### [Task description]
Your task is to transcribe all of the records exactly and leave out the pictures.

****************

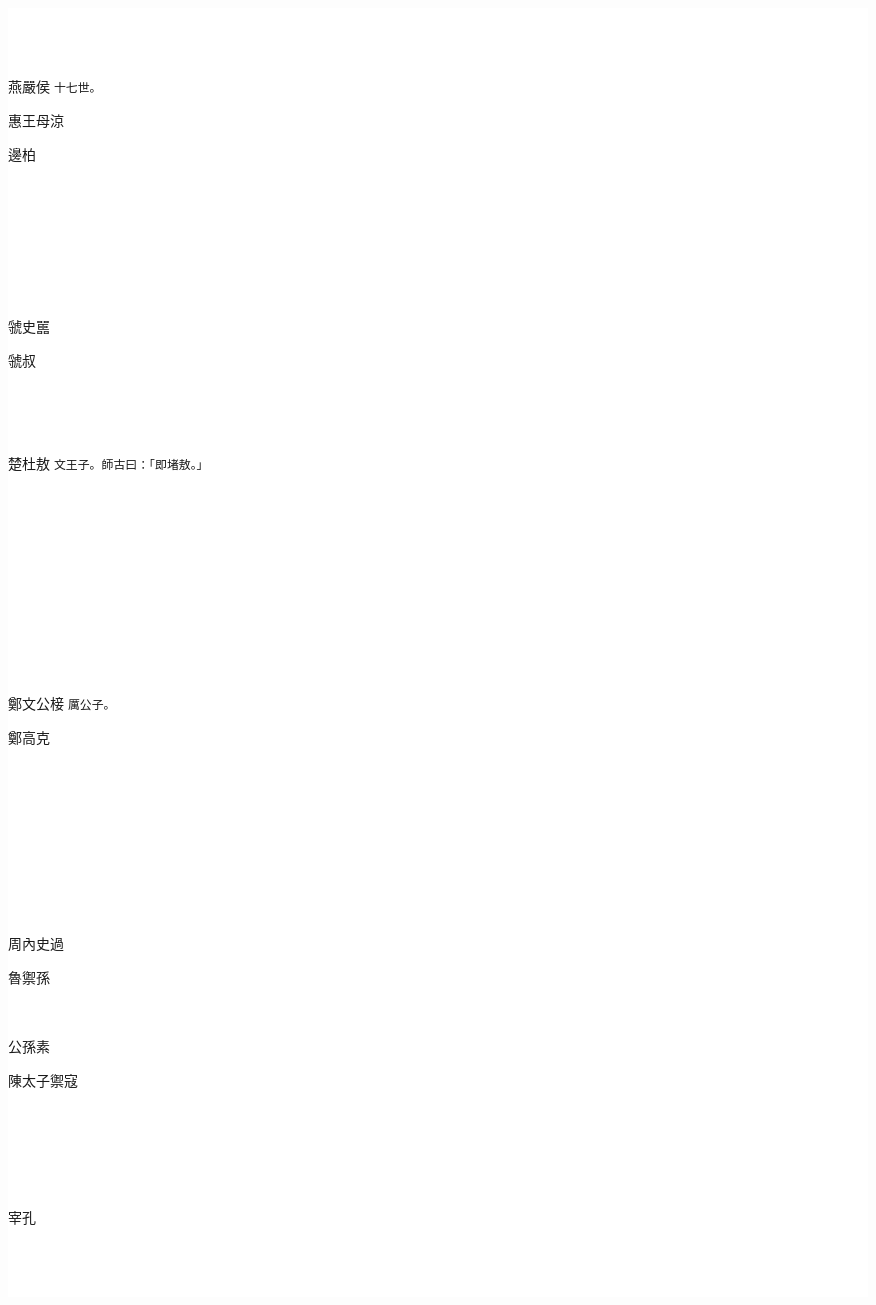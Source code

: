 　

　

燕嚴侯
`十七世。`

惠王母涼

邊柏

　

　

　

　

虢史嚚

虢叔

　

　

楚杜敖
`文王子。師古曰：「即堵敖。」`

　

　

　

　

　

　

鄭文公椄
`厲公子。`

鄭高克

　

　

　

　

　

周內史過

魯禦孫

　

公孫素

陳太子禦寇

　

　

　

宰孔

　

　
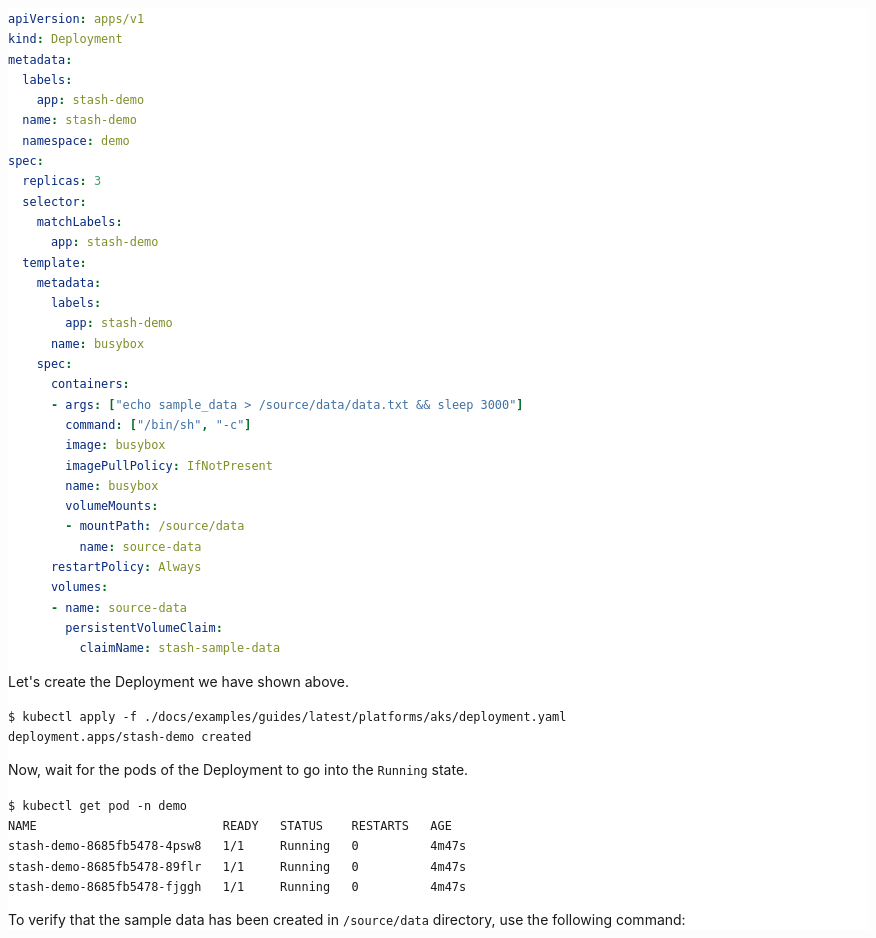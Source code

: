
 ```yaml
apiVersion: apps/v1
kind: Deployment
metadata:
  labels:
    app: stash-demo
  name: stash-demo
  namespace: demo
spec:
  replicas: 3
  selector:
    matchLabels:
      app: stash-demo
  template:
    metadata:
      labels:
        app: stash-demo
      name: busybox
    spec:
      containers:
      - args: ["echo sample_data > /source/data/data.txt && sleep 3000"]
        command: ["/bin/sh", "-c"]
        image: busybox
        imagePullPolicy: IfNotPresent
        name: busybox
        volumeMounts:
        - mountPath: /source/data
          name: source-data
      restartPolicy: Always
      volumes:
      - name: source-data
        persistentVolumeClaim:
          claimName: stash-sample-data
```

Let's create the Deployment we have shown above.

```console
$ kubectl apply -f ./docs/examples/guides/latest/platforms/aks/deployment.yaml
deployment.apps/stash-demo created
```

Now, wait for the pods of the Deployment to go into the `Running` state.

```console
$ kubectl get pod -n demo
NAME                          READY   STATUS    RESTARTS   AGE
stash-demo-8685fb5478-4psw8   1/1     Running   0          4m47s
stash-demo-8685fb5478-89flr   1/1     Running   0          4m47s
stash-demo-8685fb5478-fjggh   1/1     Running   0          4m47s
```

To verify that the sample data has been created in `/source/data` directory, use the following command:

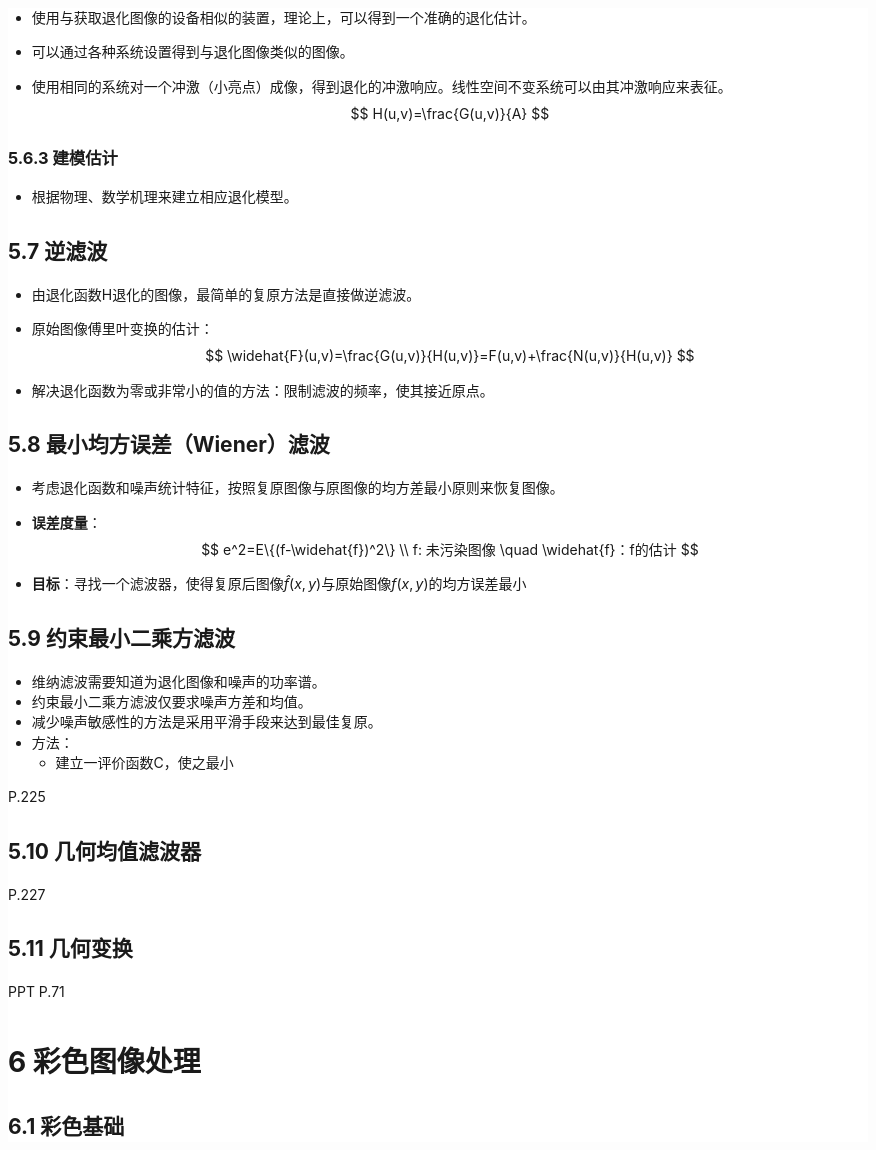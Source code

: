 - 使用与获取退化图像的设备相似的装置，理论上，可以得到一个准确的退化估计。

- 可以通过各种系统设置得到与退化图像类似的图像。

- 使用相同的系统对一个冲激（小亮点）成像，得到退化的冲激响应。线性空间不变系统可以由其冲激响应来表征。
  $$
  H(u,v)=\frac{G(u,v)}{A}
  $$


### 5.6.3 建模估计

- 根据物理、数学机理来建立相应退化模型。



## 5.7 逆滤波

- 由退化函数H退化的图像，最简单的复原方法是直接做逆滤波。

- 原始图像傅里叶变换的估计：
  $$
  \widehat{F}(u,v)=\frac{G(u,v)}{H(u,v)}=F(u,v)+\frac{N(u,v)}{H(u,v)}
  $$

- 解决退化函数为零或非常小的值的方法：限制滤波的频率，使其接近原点。

## 5.8 最小均方误差（Wiener）滤波

- 考虑退化函数和噪声统计特征，按照复原图像与原图像的均方差最小原则来恢复图像。

- **误差度量**：
  $$
  e^2=E\{(f-\widehat{f})^2\} \\
  f: 未污染图像 \quad \widehat{f}：f的估计
  $$

- **目标**：寻找一个滤波器，使得复原后图像$\widehat{f}(x,y)$与原始图像$f(x,y)$的均方误差最小

## 5.9 约束最小二乘方滤波

- 维纳滤波需要知道为退化图像和噪声的功率谱。
- 约束最小二乘方滤波仅要求噪声方差和均值。
- 减少噪声敏感性的方法是采用平滑手段来达到最佳复原。
- 方法：
  - 建立一评价函数C，使之最小

P.225

## 5.10 几何均值滤波器

P.227

## 5.11 几何变换

PPT P.71



# 6 彩色图像处理

## 6.1 彩色基础





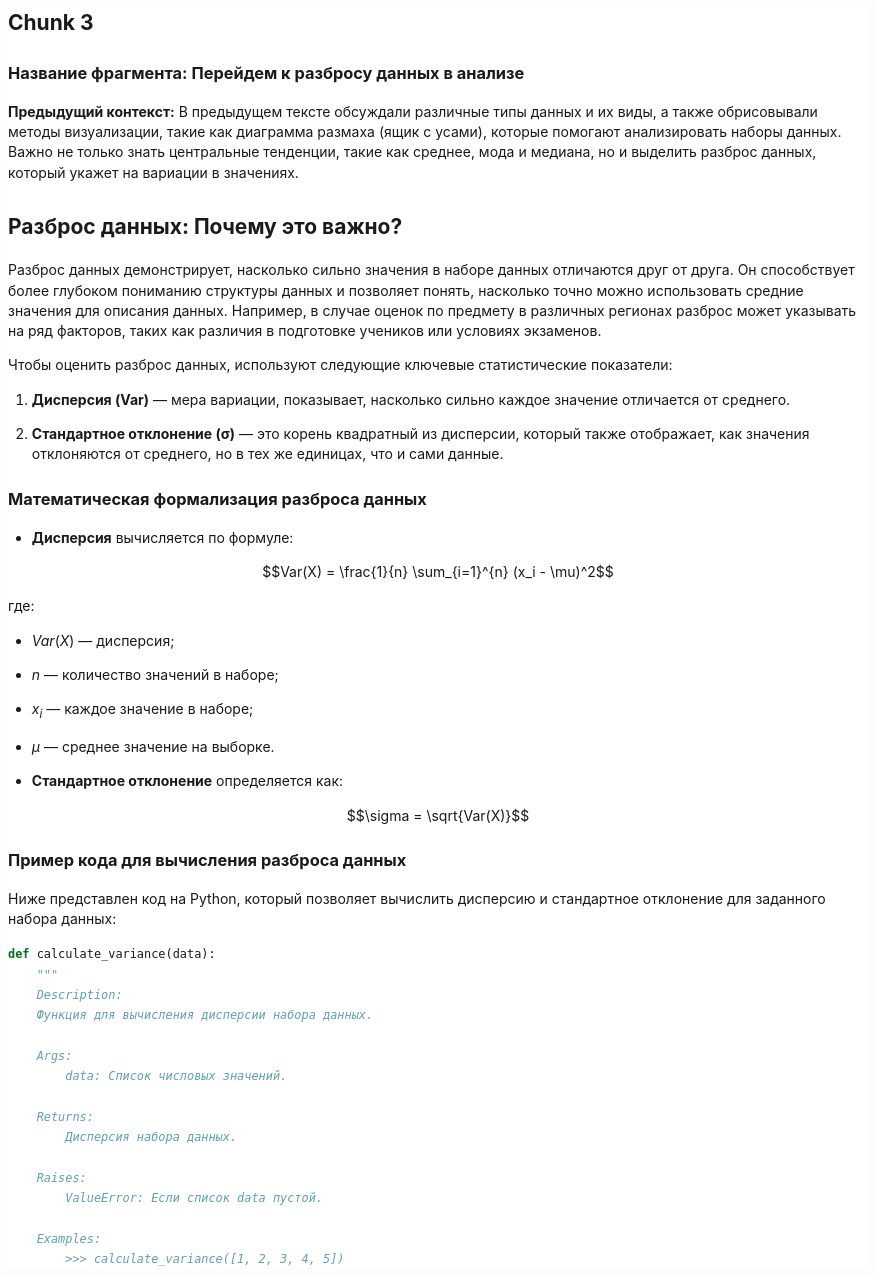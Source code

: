 ## Chunk 3
### **Название фрагмента: Перейдем к разбросу данных в анализе**

**Предыдущий контекст:** В предыдущем тексте обсуждали различные типы данных и их виды, а также обрисовывали методы визуализации, такие как диаграмма размаха (ящик с усами), которые помогают анализировать наборы данных. Важно не только знать центральные тенденции, такие как среднее, мода и медиана, но и выделить разброс данных, который укажет на вариации в значениях.

## **Разброс данных: Почему это важно?**

Разброс данных демонстрирует, насколько сильно значения в наборе данных отличаются друг от друга. Он способствует более глубоком пониманию структуры данных и позволяет понять, насколько точно можно использовать средние значения для описания данных. Например, в случае оценок по предмету в различных регионах разброс может указывать на ряд факторов, таких как различия в подготовке учеников или условиях экзаменов.

Чтобы оценить разброс данных, используют следующие ключевые статистические показатели:

1. **Дисперсия (Var)** — мера вариации, показывает, насколько сильно каждое значение отличается от среднего.
  
2. **Стандартное отклонение (σ)** — это корень квадратный из дисперсии, который также отображает, как значения отклоняются от среднего, но в тех же единицах, что и сами данные.

### Математическая формализация разброса данных

- **Дисперсия** вычисляется по формуле:

```math
Var(X) = \frac{1}{n} \sum_{i=1}^{n} (x_i - \mu)^2
```

где:
- $Var(X)$ — дисперсия;
- $n$ — количество значений в наборе;
- $x_i$ — каждое значение в наборе;
- $\mu$ — среднее значение на выборке.

- **Стандартное отклонение** определяется как:

```math
\sigma = \sqrt{Var(X)}
```

### Пример кода для вычисления разброса данных

Ниже представлен код на Python, который позволяет вычислить дисперсию и стандартное отклонение для заданного набора данных:

```python
def calculate_variance(data):
    """
    Description:
    Функция для вычисления дисперсии набора данных.

    Args:
        data: Список числовых значений.

    Returns:
        Дисперсия набора данных.

    Raises:
        ValueError: Если список data пустой.

    Examples:
        >>> calculate_variance([1, 2, 3, 4, 5])
```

****************

### [Output below]
Source code

: 　

　

燕嚴侯
`十七世。`

惠王母涼

邊柏

　

　

　

　

虢史嚚

虢叔

　

　

楚杜敖
`文王子。師古曰：「即堵敖。」`

　

　

　

　

　

　

鄭文公椄
`厲公子。`

鄭高克

　

　

　

　

　

周內史過

魯禦孫

　

公孫素

陳太子禦寇

　

　

　

宰孔

　

　
Source code

:
 ```yaml
apiVersion: apps/v1
kind: Deployment
metadata:
  labels:
    app: stash-demo
  name: stash-demo
  namespace: demo
spec:
  replicas: 3
  selector:
    matchLabels:
      app: stash-demo
  template:
    metadata:
      labels:
        app: stash-demo
      name: busybox
    spec:
      containers:
      - args: ["echo sample_data > /source/data/data.txt && sleep 3000"]
        command: ["/bin/sh", "-c"]
        image: busybox
        imagePullPolicy: IfNotPresent
        name: busybox
        volumeMounts:
        - mountPath: /source/data
          name: source-data
      restartPolicy: Always
      volumes:
      - name: source-data
        persistentVolumeClaim:
          claimName: stash-sample-data
```

Let's create the Deployment we have shown above.

```console
$ kubectl apply -f ./docs/examples/guides/latest/platforms/aks/deployment.yaml
deployment.apps/stash-demo created
```

Now, wait for the pods of the Deployment to go into the `Running` state.

```console
$ kubectl get pod -n demo
NAME                          READY   STATUS    RESTARTS   AGE
stash-demo-8685fb5478-4psw8   1/1     Running   0          4m47s
stash-demo-8685fb5478-89flr   1/1     Running   0          4m47s
stash-demo-8685fb5478-fjggh   1/1     Running   0          4m47s
```

To verify that the sample data has been created in `/source/data` directory, use the following command:

Source code

: - 使用与获取退化图像的设备相似的装置，理论上，可以得到一个准确的退化估计。

- 可以通过各种系统设置得到与退化图像类似的图像。

- 使用相同的系统对一个冲激（小亮点）成像，得到退化的冲激响应。线性空间不变系统可以由其冲激响应来表征。
  $$
  H(u,v)=\frac{G(u,v)}{A}
  $$


### 5.6.3 建模估计

- 根据物理、数学机理来建立相应退化模型。



## 5.7 逆滤波

- 由退化函数H退化的图像，最简单的复原方法是直接做逆滤波。

- 原始图像傅里叶变换的估计：
  $$
  \widehat{F}(u,v)=\frac{G(u,v)}{H(u,v)}=F(u,v)+\frac{N(u,v)}{H(u,v)}
  $$

- 解决退化函数为零或非常小的值的方法：限制滤波的频率，使其接近原点。

## 5.8 最小均方误差（Wiener）滤波

- 考虑退化函数和噪声统计特征，按照复原图像与原图像的均方差最小原则来恢复图像。

- **误差度量**：
  $$
  e^2=E\{(f-\widehat{f})^2\} \\
  f: 未污染图像 \quad \widehat{f}：f的估计
  $$

- **目标**：寻找一个滤波器，使得复原后图像$\widehat{f}(x,y)$与原始图像$f(x,y)$的均方误差最小

## 5.9 约束最小二乘方滤波

- 维纳滤波需要知道为退化图像和噪声的功率谱。
- 约束最小二乘方滤波仅要求噪声方差和均值。
- 减少噪声敏感性的方法是采用平滑手段来达到最佳复原。
- 方法：
  - 建立一评价函数C，使之最小

P.225

## 5.10 几何均值滤波器

P.227

## 5.11 几何变换

PPT P.71



# 6 彩色图像处理

## 6.1 彩色基础





Source code

: ## Chunk 3
### **Название фрагмента: Перейдем к разбросу данных в анализе**

**Предыдущий контекст:** В предыдущем тексте обсуждали различные типы данных и их виды, а также обрисовывали методы визуализации, такие как диаграмма размаха (ящик с усами), которые помогают анализировать наборы данных. Важно не только знать центральные тенденции, такие как среднее, мода и медиана, но и выделить разброс данных, который укажет на вариации в значениях.

## **Разброс данных: Почему это важно?**

Разброс данных демонстрирует, насколько сильно значения в наборе данных отличаются друг от друга. Он способствует более глубоком пониманию структуры данных и позволяет понять, насколько точно можно использовать средние значения для описания данных. Например, в случае оценок по предмету в различных регионах разброс может указывать на ряд факторов, таких как различия в подготовке учеников или условиях экзаменов.

Чтобы оценить разброс данных, используют следующие ключевые статистические показатели:

1. **Дисперсия (Var)** — мера вариации, показывает, насколько сильно каждое значение отличается от среднего.
  
2. **Стандартное отклонение (σ)** — это корень квадратный из дисперсии, который также отображает, как значения отклоняются от среднего, но в тех же единицах, что и сами данные.

### Математическая формализация разброса данных

- **Дисперсия** вычисляется по формуле:

```math
Var(X) = \frac{1}{n} \sum_{i=1}^{n} (x_i - \mu)^2
```

где:
- $Var(X)$ — дисперсия;
- $n$ — количество значений в наборе;
- $x_i$ — каждое значение в наборе;
- $\mu$ — среднее значение на выборке.

- **Стандартное отклонение** определяется как:

```math
\sigma = \sqrt{Var(X)}
```

### Пример кода для вычисления разброса данных

Ниже представлен код на Python, который позволяет вычислить дисперсию и стандартное отклонение для заданного набора данных:

```python
def calculate_variance(data):
    """
    Description:
    Функция для вычисления дисперсии набора данных.

    Args:
        data: Список числовых значений.

    Returns:
        Дисперсия набора данных.

    Raises:
        ValueError: Если список data пустой.

    Examples:
        >>> calculate_variance([1, 2, 3, 4, 5])
```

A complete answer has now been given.